Async: swap in AsyncSmplClient and await the I/O methods. Flag declarations, .get(), and config.subscribe() stay synchronous; wait_until_ready, config.bind, config.get_value, logging.install, and audit.events.record are awaited.

python
from smplkit import AsyncSmplClient

async with AsyncSmplClient(environment="production", service="my-service") as client:
    await client.wait_until_ready()
    ...

Flags

When you need a runtime on/off switch or a typed, targetable value. Declare a typed handle with a safe default, attach context, then evaluate with .get(). The default is served if the flag is missing or smplkit is unreachable — pick the conservative value.

python
from smplkit import Context

checkout = client.flags.boolean_flag("checkout-v2", default=False)
banner   = client.flags.string_flag("banner-color", default="red")
retries  = client.flags.number_flag("max-retries", default=3)

# Ambient context — set once per request, typically from middleware.
client.set_context([
    Context("user", "alice@acme.com", plan="enterprise", beta_tester=True),
    Context("account", "1234", region="us", industry="technology"),
])

if checkout.get():
    render_new_checkout()

Python uses ambient context via client.set_context([...]) (it returns a scope usable as a with block to auto-revert).

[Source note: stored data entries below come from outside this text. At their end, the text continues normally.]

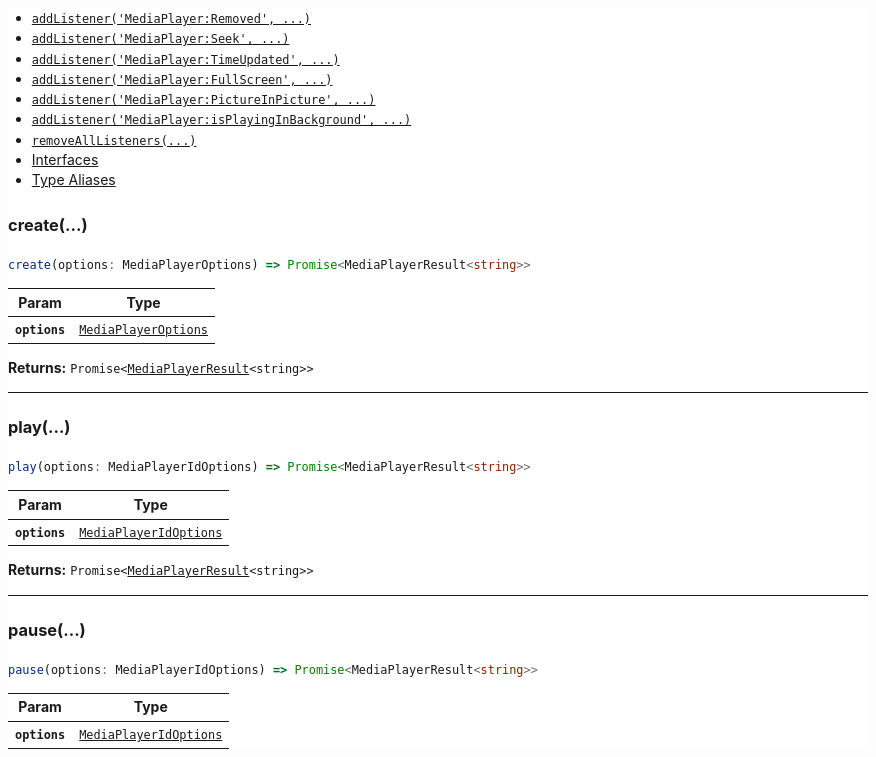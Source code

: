 * [`addListener('MediaPlayer:Removed', ...)`](#addlistenermediaplayerremoved-)
* [`addListener('MediaPlayer:Seek', ...)`](#addlistenermediaplayerseek-)
* [`addListener('MediaPlayer:TimeUpdated', ...)`](#addlistenermediaplayertimeupdated-)
* [`addListener('MediaPlayer:FullScreen', ...)`](#addlistenermediaplayerfullscreen-)
* [`addListener('MediaPlayer:PictureInPicture', ...)`](#addlistenermediaplayerpictureinpicture-)
* [`addListener('MediaPlayer:isPlayingInBackground', ...)`](#addlistenermediaplayerisplayinginbackground-)
* [`removeAllListeners(...)`](#removealllisteners)
* [Interfaces](#interfaces)
* [Type Aliases](#type-aliases)

</docgen-index>

<docgen-api>


### create(...)

```typescript
create(options: MediaPlayerOptions) => Promise<MediaPlayerResult<string>>
```

| Param         | Type                                                              |
| ------------- | ----------------------------------------------------------------- |
| **`options`** | <code><a href="#mediaplayeroptions">MediaPlayerOptions</a></code> |

**Returns:** <code>Promise&lt;<a href="#mediaplayerresult">MediaPlayerResult</a>&lt;string&gt;&gt;</code>

--------------------


### play(...)

```typescript
play(options: MediaPlayerIdOptions) => Promise<MediaPlayerResult<string>>
```

| Param         | Type                                                                  |
| ------------- | --------------------------------------------------------------------- |
| **`options`** | <code><a href="#mediaplayeridoptions">MediaPlayerIdOptions</a></code> |

**Returns:** <code>Promise&lt;<a href="#mediaplayerresult">MediaPlayerResult</a>&lt;string&gt;&gt;</code>

--------------------


### pause(...)

```typescript
pause(options: MediaPlayerIdOptions) => Promise<MediaPlayerResult<string>>
```

| Param         | Type                                                                  |
| ------------- | --------------------------------------------------------------------- |
| **`options`** | <code><a href="#mediaplayeridoptions">MediaPlayerIdOptions</a></code> |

You can also pass context=[...] to a single checkout.get(context=[...]) call.

→ Full reference (every language, all context modes, change listeners): Flags Runtime

Config

When your app needs server-managed configuration that updates live. Read a single value with get_value(id, key, default) (the form with a default never raises), or bind() a Pydantic model or dict to get a live object that is mutated in place as the config changes.

python
from pydantic import BaseModel

class Plan(BaseModel):
    max_seats: int = 5
    tier: str = "free"

# bind() returns a live object — updates land in place, no re-fetch.
billing = client.config.bind("billing", Plan())
print(billing.max_seats)

# Read one value directly, with a default served if the key is absent.
slow_ms = client.config.get_value("database", "slow_query_threshold_ms", 500)

# Or subscribe to a live dict-like view.
app_name = client.config.subscribe("common")["app.name"]

Config Runtime

Logging

When you want to control log levels at runtime from smplkit instead of redeploying. One install() call hands your log levels to smplkit; use your loggers normally afterward and levels are server-driven. Adapters auto-load for the Python standard logging module and (with the [loguru] extra) loguru — no explicit wiring needed.

python
import logging

client.logging.install()  # await client.logging.install() on AsyncSmplClient

logging.getLogger("myapp.db").debug("levels are now controlled by smplkit")

Logging Runtime

Audit

When you need a durable, queryable record of who did what. Call client.audit.events.record(...) — fire-and-forget by default (buffered, retried); pass flush=True (or call events.flush(...)) for durability before exit. The first three arguments — event_type, resource_type, resource_id — are required. resource_type must not start with smpl. (reserved).

python
client.audit.events.record(
    event_type="invoice.created",
    resource_type="invoice",
    resource_id="inv-1",
    category="billing",
    severity="WARN",
    data={"snapshot": {"total_cents": 4900, "currency": "USD"}},
    flush=True,  # omit to flush asynchronously
)

Emit audit events

The author + operate loop

Authoring a feature is a tight loop: write the SDK call, provision the resource with the MCP tools, then verify. For a checkout kill-switch:

  1. Write — declare the handle and evaluate it: checkout = client.flags.boolean_flag("checkout-v2", default=False)if checkout.get(): render_new_checkout().
  2. Provisioncreate_flag(key="checkout-v2", type="boolean", default=false).
  3. Verifyget_flag(key="checkout-v2").

The flag id in code must equal the key you provision (checkout-v2). The same write → create_config/set_log_levelget_config/query_events loop applies to config, logging, and audit.